The massive adoption of collaborative suites has led to an explosion of digital usage and data stored in the cloud over the past several years. This infobesity raises 4 issues for every organization:
- An eco-responsibility issue
- An economic issue
- A compliance issue
- A performance issue
The purpose of this article is to detail each of these topics and to suggest some ways to limit the volume of data in the applications of the Microsoft collaboration and communication platform.
A few reminders, what are we talking about?
If we still need to remind it today, Microsoft 365 is composed of various services mainly based on Exchange Online or SharePoint Online for data storage. Some rare exceptions have their operating mode.
In this article, I will focus on SharePoint Online which is the most important brick for data storage (which is not quite true for some of my customers who have a very large consumption of OneDrive, but the technical logic is similar).
Behind SharePoint Online, we are of course talking about content storage for all applications based on the SharePoint brick (like Microsoft Teams or Yammer).
SharePoint Online allows you to collaborate on content according to several principles:
- Each session of modification of an item leads to the creation of a new minor or major version.
- Each file and each version is deducted from the site capacity.
- The sum of the site capacities allows us to know the remaining capacity for the global environment.
- It is possible to limit the available quota for each site to ensure a healthier use of the overall quota.
- Users are generally able to create new collaborative spaces and add content without limitations other than the quota available for the site.
- To protect data, Microsoft maintains 3 copies in a primary data center and a secondary data center.
- Microsoft has implemented data shredding to improve i/o on documents, which also impacts storage (although this is not the primary benefit as far as Office 365 is concerned).
An eco-responsibility topic
The subject that touches me the most, and one of the key subjects for all current IT sustainability programs, is the fight against infobesity. The objective is to limit the impact on the environment of the explosion of digital uses in companies.
Behind the magic of the Cloud, servers need the energy to save data and ensure data protection (redundancy, backup, etc.). These servers also need to be replaced (on average every 6 years according to Microsoft). Reducing the amount of data reduces the energy impact on the one hand and the infrastructure needed on the other.
The first thing that can be said about this is that it is almost impossible to find any technical or scientific literature that reaches a consensus on the subject.
I found only two figures that seem to be shared by all:
- Digital uses today account for about 4% of the world’s electricity consumption (or as much as global air traffic). This figure could rise to 8% by 2030.
- Data centers account for nearly 20% of the global digital share (around 1% of the global electricity consumption).
Estimating the global carbon footprint of digital technology is particularly complex, as it requires taking into account the entire life cycle of the data center.

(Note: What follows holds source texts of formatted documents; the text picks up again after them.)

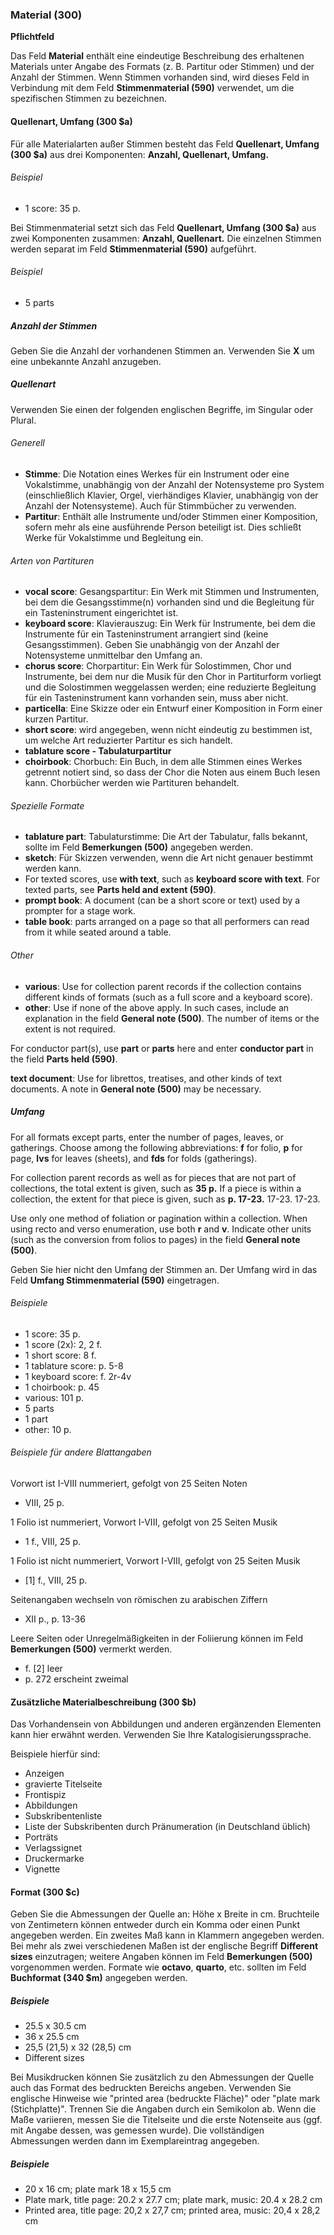 ### Material (300)

**Pflichtfeld**

Das Feld **Material** enthält eine eindeutige Beschreibung des erhaltenen Materials unter Angabe des Formats (z. B. Partitur oder Stimmen) und der Anzahl der Stimmen. Wenn Stimmen vorhanden sind, wird dieses Feld in Verbindung mit dem Feld **Stimmenmaterial (590)** verwendet, um die spezifischen Stimmen zu bezeichnen.

#### Quellenart, Umfang (300 $a)

Für alle Materialarten außer Stimmen besteht das Feld **Quellenart, Umfang (300 $a)** aus drei Komponenten: **Anzahl, Quellenart, Umfang.**

###### Beispiel

- 1 score: 35 p.

Bei Stimmenmaterial setzt sich das Feld **Quellenart, Umfang (300 $a)** aus zwei Komponenten zusammen: **Anzahl, Quellenart.** Die einzelnen Stimmen werden separat im Feld **Stimmenmaterial (590)** aufgeführt.

###### Beispiel

- 5 parts

##### Anzahl der Stimmen

Geben Sie die Anzahl der vorhandenen Stimmen an. Verwenden Sie **X** um eine unbekannte Anzahl anzugeben.

##### Quellenart

Verwenden Sie einen der folgenden englischen Begriffe, im Singular oder Plural.

###### Generell

- **Stimme**: Die Notation eines Werkes für ein Instrument oder eine Vokalstimme, unabhängig von der Anzahl der Notensysteme pro System (einschließlich Klavier, Orgel, vierhändiges Klavier, unabhängig von der Anzahl der Notensysteme). Auch für Stimmbücher zu verwenden.
- **Partitur**: Enthält alle Instrumente und/oder Stimmen einer Komposition, sofern mehr als eine ausführende Person beteiligt ist. Dies schließt Werke für Vokalstimme und Begleitung ein.

###### Arten von Partituren

- **vocal score**: Gesangspartitur: Ein Werk mit Stimmen und Instrumenten, bei dem die Gesangsstimme(n) vorhanden sind und die Begleitung für ein Tasteninstrument eingerichtet ist.
- **keyboard score**: Klavierauszug: Ein Werk für Instrumente, bei dem die Instrumente für ein Tasteninstrument arrangiert sind (keine Gesangsstimmen). Geben Sie unabhängig von der Anzahl der Notensysteme unmittelbar den Umfang an.
- **chorus score**: Chorpartitur: Ein Werk für Solostimmen, Chor und Instrumente, bei dem nur die Musik für den Chor in Partiturform vorliegt und die Solostimmen weggelassen werden; eine reduzierte Begleitung für ein Tasteninstrument kann vorhanden sein, muss aber nicht.
- **particella**: Eine Skizze oder ein Entwurf einer Komposition in Form einer kurzen Partitur.
- **short score**: wird angegeben, wenn nicht eindeutig zu bestimmen ist, um welche Art reduzierter Partitur es sich handelt.
- **tablature score - Tabulaturpartitur**
- **choirbook**: Chorbuch: Ein Buch, in dem alle Stimmen eines Werkes getrennt notiert sind, so dass der Chor die Noten aus einem Buch lesen kann. Chorbücher werden wie Partituren behandelt.

###### Spezielle Formate

- **tablature part**: Tabulaturstimme: Die Art der Tabulatur, falls bekannt, sollte im Feld **Bemerkungen (500)** angegeben werden.
- **sketch**: Für Skizzen verwenden, wenn die Art nicht genauer bestimmt werden kann.
- For texted scores, use **with text**, such as **keyboard score with text**. For texted parts, see **Parts held and extent (590)**.
- **prompt book**: A document (can be a short score or text) used by a prompter for a stage work.
- **table book**: parts arranged on a page so that all performers can read from it while seated around a table.

###### Other

- **various**: Use for collection parent records if the collection contains different kinds of formats (such as a full score and a keyboard score).
- **other**: Use if none of the above apply. In such cases, include an explanation in the field **General note (500)**. The number of items or the extent is not required.

For conductor part(s), use **part** or **parts** here and enter **conductor part** in the field **Parts held (590)**.

**text document**: Use for librettos, treatises, and other kinds of text documents. A note in **General note (500)** may be necessary.

##### Umfang

For all formats except parts, enter the number of pages, leaves, or gatherings. Choose among the following abbreviations: **f** for folio, **p** for page, **lvs** for leaves (sheets), and **fds** for folds (gatherings).

For collection parent records as well as for pieces that are not part of collections, the total extent is given, such as **35 p.** If a piece is within a collection, the extent for that piece is given, such as **p. 17-23.** 17-23. 17-23.

Use only one method of foliation or pagination within a collection. When using recto and verso enumeration, use both **r** and **v**. Indicate other units (such as the conversion from folios to pages) in the field **General note (500)**.

Geben Sie hier nicht den Umfang der Stimmen an. Der Umfang wird in das Feld **Umfang Stimmenmaterial (590)** eingetragen.

###### Beispiele

- 1 score: 35 p.
- 1 score (2x): 2, 2 f.
- 1 short score: 8 f.
- 1 tablature score: p. 5-8
- 1 keyboard score: f. 2r-4v
- 1 choirbook: p. 45
- various: 101 p.
- 5 parts
- 1 part
- other: 10 p.


###### Beispiele für andere Blattangaben
Vorwort ist I-VIII nummeriert, gefolgt von 25 Seiten Noten

- VIII, 25 p.

1 Folio ist nummeriert, Vorwort I-VIII, gefolgt von 25 Seiten Musik

- 1 f., VIII, 25 p.

1 Folio ist nicht nummeriert, Vorwort I-VIII, gefolgt von 25 Seiten Musik

- [1] f., VIII, 25 p.

Seitenangaben wechseln von römischen zu arabischen Ziffern

- XII p., p. 13-36

Leere Seiten oder Unregelmäßigkeiten in der Foliierung können im Feld **Bemerkungen (500)** vermerkt werden.

- f. [2] leer
- p. 272 erscheint zweimal

#### Zusätzliche Materialbeschreibung (300 $b)

Das Vorhandensein von Abbildungen und anderen ergänzenden Elementen kann hier erwähnt werden. Verwenden Sie Ihre Katalogisierungssprache.

Beispiele hierfür sind:

- Anzeigen
- gravierte Titelseite
- Frontispiz
- Abbildungen
- Subskribentenliste
- Liste der Subskribenten durch Pränumeration (in Deutschland üblich)
- Porträts
- Verlagssignet
- Druckermarke
- Vignette

#### Format (300 $c)

Geben Sie die Abmessungen der Quelle an: Höhe x Breite in cm. Bruchteile von Zentimetern können entweder durch ein Komma oder einen Punkt angegeben werden. Ein zweites Maß kann in Klammern angegeben werden. Bei mehr als zwei verschiedenen Maßen ist der englische Begriff **Different sizes** einzutragen; weitere Angaben können im Feld **Bemerkungen (500)** vorgenommen werden. Formate wie **octavo**, **quarto**, etc. sollten im Feld **Buchformat (340 $m)** angegeben werden.

##### Beispiele

- 25.5 x 30.5 cm
- 36 x 25.5 cm
- 25,5 (21,5) x 32 (28,5) cm
- Different sizes

Bei Musikdrucken können Sie zusätzlich zu den Abmessungen der Quelle auch das Format des bedruckten Bereichs angeben. Verwenden Sie englische Hinweise wie "printed area (bedruckte Fläche)" oder "plate mark (Stichplatte)". Trennen Sie die Angaben durch ein Semikolon ab. Wenn die Maße variieren, messen Sie die Titelseite und die erste Notenseite aus (ggf. mit Angabe dessen, was gemessen wurde). Die vollständigen Abmessungen werden dann im Exemplareintrag angegeben.

##### Beispiele

- 20 x 16 cm; plate mark 18 x 15,5 cm
- Plate mark, title page: 20.2 x 27.7 cm; plate mark, music: 20.4 x 28.2 cm
- Printed area, title page: 20,2 x 27,7 cm; printed area, music: 20,4 x 28,2 cm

To assess emissions impacts, Microsoft “segments greenhouse gas emissions into three categories consistent with the Greenhouse Gas Protocol”:
- Scope 1: Emissions that directly result from business activities, such as stationary combustion of fuels for backup power generation in our data centers.
- Scope 2: Emissions that indirectly result from producing the energy consumed in data centers, such as exhaust from an electric power plant. The Scope 2 methodology used is market-based, meaning that it takes into account Microsoft’s renewable energy power purchases. Carbon offsets are not accounted for here.
- Scope 3: Emissions that indirectly result from the supply chain and all other business activities, such as the embodied carbon associated with manufacturing, shipping, and recycling the servers used in our data centers. Scope 3 figures can be thought of as a sunk cost; they represent emissions associated with servers and other IT assets that have already been built and installed in our data centers.
While it is fairly easy to estimate the impacts of scopes 1 and 2 (direct impacts of the usage of Cloud Services), the impacts of scope 3 (lifecycle of datacenters) are generally less documented.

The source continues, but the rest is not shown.